* [Task details]: Give back the lines of the records exactly, starting at the first and ending at the one with "Mustache tag sẽ".
-------- Supplied records --------
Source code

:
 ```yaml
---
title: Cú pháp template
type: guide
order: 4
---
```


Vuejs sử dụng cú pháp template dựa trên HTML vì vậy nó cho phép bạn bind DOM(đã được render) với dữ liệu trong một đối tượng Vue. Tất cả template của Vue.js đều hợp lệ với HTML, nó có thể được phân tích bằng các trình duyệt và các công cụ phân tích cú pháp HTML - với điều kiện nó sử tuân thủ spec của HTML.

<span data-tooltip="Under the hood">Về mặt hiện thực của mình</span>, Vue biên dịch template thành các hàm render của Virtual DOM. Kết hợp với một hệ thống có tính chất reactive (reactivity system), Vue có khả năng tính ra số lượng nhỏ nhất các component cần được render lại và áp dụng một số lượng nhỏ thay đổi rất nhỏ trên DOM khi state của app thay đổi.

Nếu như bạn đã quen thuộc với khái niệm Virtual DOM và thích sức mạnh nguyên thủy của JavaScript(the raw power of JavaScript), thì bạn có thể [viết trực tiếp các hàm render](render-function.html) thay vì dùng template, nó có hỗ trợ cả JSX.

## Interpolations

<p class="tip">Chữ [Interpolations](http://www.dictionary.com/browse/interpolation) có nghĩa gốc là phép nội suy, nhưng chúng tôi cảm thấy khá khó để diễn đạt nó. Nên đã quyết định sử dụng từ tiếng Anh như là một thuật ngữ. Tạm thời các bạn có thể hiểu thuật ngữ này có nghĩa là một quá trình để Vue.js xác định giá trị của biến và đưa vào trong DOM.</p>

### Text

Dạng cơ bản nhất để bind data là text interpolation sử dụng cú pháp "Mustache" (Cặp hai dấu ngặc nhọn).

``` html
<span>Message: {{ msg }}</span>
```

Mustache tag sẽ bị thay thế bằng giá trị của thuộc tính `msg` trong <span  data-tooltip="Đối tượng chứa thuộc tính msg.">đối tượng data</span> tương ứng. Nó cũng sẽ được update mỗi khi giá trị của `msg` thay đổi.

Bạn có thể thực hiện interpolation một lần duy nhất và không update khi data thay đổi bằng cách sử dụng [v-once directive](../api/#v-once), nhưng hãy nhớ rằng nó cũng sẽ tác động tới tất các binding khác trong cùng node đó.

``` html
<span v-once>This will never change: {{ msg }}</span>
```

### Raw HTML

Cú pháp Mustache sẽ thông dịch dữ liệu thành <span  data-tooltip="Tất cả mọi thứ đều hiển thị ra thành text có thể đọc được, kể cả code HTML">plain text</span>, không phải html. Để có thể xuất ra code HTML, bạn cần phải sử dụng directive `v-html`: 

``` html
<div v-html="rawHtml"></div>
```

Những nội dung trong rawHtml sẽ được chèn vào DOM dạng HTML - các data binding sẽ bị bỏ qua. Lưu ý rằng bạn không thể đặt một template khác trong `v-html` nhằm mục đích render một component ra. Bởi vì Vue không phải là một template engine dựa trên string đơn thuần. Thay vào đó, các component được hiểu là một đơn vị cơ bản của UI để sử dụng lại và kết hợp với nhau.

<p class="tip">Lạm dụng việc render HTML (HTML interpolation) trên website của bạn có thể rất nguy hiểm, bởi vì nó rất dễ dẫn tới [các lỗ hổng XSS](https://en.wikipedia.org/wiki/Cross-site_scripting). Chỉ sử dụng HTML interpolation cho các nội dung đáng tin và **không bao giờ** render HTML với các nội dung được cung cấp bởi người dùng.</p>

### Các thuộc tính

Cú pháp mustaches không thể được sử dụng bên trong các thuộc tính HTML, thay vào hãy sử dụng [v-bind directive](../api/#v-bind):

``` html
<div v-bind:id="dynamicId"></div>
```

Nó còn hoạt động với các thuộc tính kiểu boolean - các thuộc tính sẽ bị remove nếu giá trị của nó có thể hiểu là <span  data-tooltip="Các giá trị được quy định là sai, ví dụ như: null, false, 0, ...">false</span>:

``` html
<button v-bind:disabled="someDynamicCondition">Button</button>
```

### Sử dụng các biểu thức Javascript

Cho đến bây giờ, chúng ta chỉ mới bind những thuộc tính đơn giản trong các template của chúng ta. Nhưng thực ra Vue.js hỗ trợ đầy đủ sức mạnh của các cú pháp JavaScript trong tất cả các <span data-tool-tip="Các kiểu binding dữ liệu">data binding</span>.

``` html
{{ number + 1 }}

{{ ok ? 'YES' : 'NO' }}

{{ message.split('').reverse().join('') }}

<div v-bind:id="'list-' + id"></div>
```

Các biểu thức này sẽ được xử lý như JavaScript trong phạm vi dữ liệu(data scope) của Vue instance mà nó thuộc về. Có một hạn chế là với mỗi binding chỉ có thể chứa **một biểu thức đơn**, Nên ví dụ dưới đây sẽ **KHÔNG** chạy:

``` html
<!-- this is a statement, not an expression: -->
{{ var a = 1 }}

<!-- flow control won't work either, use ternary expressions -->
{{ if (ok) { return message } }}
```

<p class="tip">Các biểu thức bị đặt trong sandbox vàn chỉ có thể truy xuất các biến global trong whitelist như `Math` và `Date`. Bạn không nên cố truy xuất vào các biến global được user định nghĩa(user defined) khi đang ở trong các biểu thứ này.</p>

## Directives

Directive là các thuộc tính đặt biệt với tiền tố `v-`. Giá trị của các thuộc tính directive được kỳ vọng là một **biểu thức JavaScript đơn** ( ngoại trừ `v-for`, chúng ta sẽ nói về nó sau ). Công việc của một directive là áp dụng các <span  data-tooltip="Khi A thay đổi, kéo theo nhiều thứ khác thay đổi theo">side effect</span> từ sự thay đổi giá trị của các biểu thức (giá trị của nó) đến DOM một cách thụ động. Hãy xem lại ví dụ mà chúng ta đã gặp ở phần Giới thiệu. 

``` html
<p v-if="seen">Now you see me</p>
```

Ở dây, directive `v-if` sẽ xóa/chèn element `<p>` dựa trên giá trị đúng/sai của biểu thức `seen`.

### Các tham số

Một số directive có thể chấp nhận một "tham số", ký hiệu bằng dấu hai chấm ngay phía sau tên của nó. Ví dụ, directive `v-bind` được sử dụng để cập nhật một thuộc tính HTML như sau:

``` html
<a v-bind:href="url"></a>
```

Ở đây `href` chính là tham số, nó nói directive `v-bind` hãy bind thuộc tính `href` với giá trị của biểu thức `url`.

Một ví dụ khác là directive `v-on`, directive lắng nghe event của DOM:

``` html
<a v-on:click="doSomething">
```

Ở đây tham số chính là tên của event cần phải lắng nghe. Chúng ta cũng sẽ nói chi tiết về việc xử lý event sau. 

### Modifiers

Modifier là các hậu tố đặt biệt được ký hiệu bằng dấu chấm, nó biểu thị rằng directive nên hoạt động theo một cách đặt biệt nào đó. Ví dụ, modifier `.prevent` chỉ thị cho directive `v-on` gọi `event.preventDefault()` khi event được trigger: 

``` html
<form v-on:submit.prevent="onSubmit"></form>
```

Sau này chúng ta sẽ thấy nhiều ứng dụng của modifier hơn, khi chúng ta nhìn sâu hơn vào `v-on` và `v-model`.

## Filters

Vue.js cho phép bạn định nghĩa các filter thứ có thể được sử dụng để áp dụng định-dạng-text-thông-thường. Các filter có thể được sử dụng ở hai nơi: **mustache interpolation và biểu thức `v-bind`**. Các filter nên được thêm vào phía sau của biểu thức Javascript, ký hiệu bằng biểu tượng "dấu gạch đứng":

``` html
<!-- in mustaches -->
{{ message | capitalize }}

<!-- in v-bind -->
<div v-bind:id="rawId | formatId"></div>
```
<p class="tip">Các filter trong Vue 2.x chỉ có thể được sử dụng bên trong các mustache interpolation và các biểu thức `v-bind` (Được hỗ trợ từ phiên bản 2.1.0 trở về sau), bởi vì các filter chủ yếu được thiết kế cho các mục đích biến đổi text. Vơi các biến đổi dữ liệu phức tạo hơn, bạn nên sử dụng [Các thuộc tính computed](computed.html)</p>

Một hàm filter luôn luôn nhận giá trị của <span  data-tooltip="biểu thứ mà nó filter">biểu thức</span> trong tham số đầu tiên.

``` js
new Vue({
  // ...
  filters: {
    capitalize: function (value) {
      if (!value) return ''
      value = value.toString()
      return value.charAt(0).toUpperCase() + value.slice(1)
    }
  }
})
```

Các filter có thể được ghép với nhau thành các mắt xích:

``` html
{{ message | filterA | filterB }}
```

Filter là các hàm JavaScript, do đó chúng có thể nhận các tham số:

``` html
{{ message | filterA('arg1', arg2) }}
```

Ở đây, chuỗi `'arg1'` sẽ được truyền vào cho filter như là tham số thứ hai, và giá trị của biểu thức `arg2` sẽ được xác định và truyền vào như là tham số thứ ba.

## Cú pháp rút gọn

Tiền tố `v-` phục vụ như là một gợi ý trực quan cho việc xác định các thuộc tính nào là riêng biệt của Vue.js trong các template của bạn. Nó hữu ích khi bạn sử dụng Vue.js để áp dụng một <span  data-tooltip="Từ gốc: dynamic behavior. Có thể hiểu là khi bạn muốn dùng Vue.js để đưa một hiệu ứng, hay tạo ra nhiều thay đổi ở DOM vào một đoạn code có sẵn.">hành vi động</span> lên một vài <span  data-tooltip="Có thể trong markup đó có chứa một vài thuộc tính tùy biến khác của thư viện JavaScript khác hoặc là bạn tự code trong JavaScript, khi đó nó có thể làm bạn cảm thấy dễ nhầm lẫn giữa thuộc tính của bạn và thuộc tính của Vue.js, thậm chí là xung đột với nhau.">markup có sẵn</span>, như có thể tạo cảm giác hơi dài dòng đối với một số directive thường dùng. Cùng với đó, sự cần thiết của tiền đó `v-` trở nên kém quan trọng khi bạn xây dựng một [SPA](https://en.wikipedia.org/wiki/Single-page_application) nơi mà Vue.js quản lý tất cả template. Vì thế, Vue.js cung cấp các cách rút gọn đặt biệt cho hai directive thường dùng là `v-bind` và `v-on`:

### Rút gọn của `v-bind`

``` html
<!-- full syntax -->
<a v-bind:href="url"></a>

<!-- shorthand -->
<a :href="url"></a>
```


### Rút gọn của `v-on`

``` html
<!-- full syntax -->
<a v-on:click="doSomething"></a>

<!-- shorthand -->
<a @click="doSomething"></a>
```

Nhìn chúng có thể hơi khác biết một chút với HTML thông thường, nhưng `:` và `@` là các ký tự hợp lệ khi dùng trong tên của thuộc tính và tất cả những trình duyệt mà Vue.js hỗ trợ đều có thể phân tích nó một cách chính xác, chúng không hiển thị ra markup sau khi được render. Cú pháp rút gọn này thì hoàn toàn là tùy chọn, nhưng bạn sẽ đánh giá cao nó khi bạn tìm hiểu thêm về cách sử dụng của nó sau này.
--------
* [Solved exercise]:
Source code

:
 ```yaml
---
title: Cú pháp template
type: guide
order: 4
---
```


Vuejs sử dụng cú pháp template dựa trên HTML vì vậy nó cho phép bạn bind DOM(đã được render) với dữ liệu trong một đối tượng Vue. Tất cả template của Vue.js đều hợp lệ với HTML, nó có thể được phân tích bằng các trình duyệt và các công cụ phân tích cú pháp HTML - với điều kiện nó sử tuân thủ spec của HTML.

<span data-tooltip="Under the hood">Về mặt hiện thực của mình</span>, Vue biên dịch template thành các hàm render của Virtual DOM. Kết hợp với một hệ thống có tính chất reactive (reactivity system), Vue có khả năng tính ra số lượng nhỏ nhất các component cần được render lại và áp dụng một số lượng nhỏ thay đổi rất nhỏ trên DOM khi state của app thay đổi.

Nếu như bạn đã quen thuộc với khái niệm Virtual DOM và thích sức mạnh nguyên thủy của JavaScript(the raw power of JavaScript), thì bạn có thể [viết trực tiếp các hàm render](render-function.html) thay vì dùng template, nó có hỗ trợ cả JSX.

## Interpolations

<p class="tip">Chữ [Interpolations](http://www.dictionary.com/browse/interpolation) có nghĩa gốc là phép nội suy, nhưng chúng tôi cảm thấy khá khó để diễn đạt nó. Nên đã quyết định sử dụng từ tiếng Anh như là một thuật ngữ. Tạm thời các bạn có thể hiểu thuật ngữ này có nghĩa là một quá trình để Vue.js xác định giá trị của biến và đưa vào trong DOM.</p>

### Text

Dạng cơ bản nhất để bind data là text interpolation sử dụng cú pháp "Mustache" (Cặp hai dấu ngặc nhọn).

``` html
<span>Message: {{ msg }}</span>
```

Mustache tag sẽ bị thay thế bằng giá trị của thuộc tính `msg` trong <span  data-tooltip="Đối tượng chứa thuộc tính msg.">đối tượng data</span> tương ứng. Nó cũng sẽ được update mỗi khi giá trị của `msg` thay đổi.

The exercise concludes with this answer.